The Taiwan dollar also surged to its highest close in more than a decade against its US counterpart, ending the trading day at NT$30.229 to the greenback.
Taiwan's traders are betting that Ma will follow up on promises to boost business and reinvigorate the economy by smoothing the island's often troubled ties with Beijing.
After winning the elections on Saturday, Ma reiterated promises to improve ties with China by pressing for closer trade ties, direct air and tourism links.
The former Taipei mayor also said he would work to establish a peace treaty that would end decades of hostilities since Taiwan split from the mainland in 1949.
The peace accord would include military confidence-building measures to avoid a flashpoint incident.
Ma Ying-jeou has made a number of proposals to improve ties with China.
- He supports a "common-market," similar to the European
Union's, between China and Taiwan
- He will open up regular direct flights between Taiwan and China
- He will conclude a deal opening up Taiwan to more mainland Chinese tourists by July 1
- He will push for a common market agreement similar to the Closer Economic Partnership Arrangement (CEPA) between Hong Kong and China
Speaking in the wake of his win Ma appealed for public trust and - before even being installed in office - kicked off his re-election campaign, saying: "If you give me eight years, I will lay the foundation for a century of peace and prosperity."
The Harvard-educated Kuomintang (KMT) party candidate won 58 percent of the vote, trouncing Frank Hsieh of the ruling Democratic Progressive Party (DPP), by almost 17 points.
Ma's victory gives the KMT overall control of the nation, after the party crushed the DPP in parliamentary elections in January on the back of economic malaise and weariness over strained relations with China.
The vote had been watched closely by Beijing and Washington for signs of a new approach after eight years of recurring tensions under Chen Shui-bian, the outgoing president.
George Bush, the US president, sent his congratulations to Ma on Saturday, saying his win represented a new chance for China and Taiwan to resolve their differences.

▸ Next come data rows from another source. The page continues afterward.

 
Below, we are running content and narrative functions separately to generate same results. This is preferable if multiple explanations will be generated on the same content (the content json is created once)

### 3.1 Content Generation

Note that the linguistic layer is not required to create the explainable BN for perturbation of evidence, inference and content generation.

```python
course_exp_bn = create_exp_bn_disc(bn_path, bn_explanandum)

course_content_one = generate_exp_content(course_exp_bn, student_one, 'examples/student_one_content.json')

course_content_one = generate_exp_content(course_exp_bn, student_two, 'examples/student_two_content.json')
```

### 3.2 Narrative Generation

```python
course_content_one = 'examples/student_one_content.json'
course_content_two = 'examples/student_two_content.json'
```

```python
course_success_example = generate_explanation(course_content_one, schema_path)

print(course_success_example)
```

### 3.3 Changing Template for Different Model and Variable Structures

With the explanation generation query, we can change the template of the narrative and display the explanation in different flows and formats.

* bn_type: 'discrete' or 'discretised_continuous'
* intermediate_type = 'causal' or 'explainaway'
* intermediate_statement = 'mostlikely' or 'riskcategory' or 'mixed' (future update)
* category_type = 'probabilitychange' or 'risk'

Ma said he backed a 1992 consensus between Beijing and Taipei under which both accepted the formula of "One China" but agreed to interpret it to suit their own purposes.
He also reiterated a promise not to declare Taiwan's dependence – a move China has said would trigger a possible military invasion of the island.
However Ma said the promise not to pursue independence was tied to pledges not to negotiate unification with China and to oppose the use of force.
"Taiwan's identity has to be respected," he said. "We will negotiate with each other on an equal footing."
Ma said he had "no plans" to visit China, but added that if there was a progress on "substantive issues" then he would consider doing so.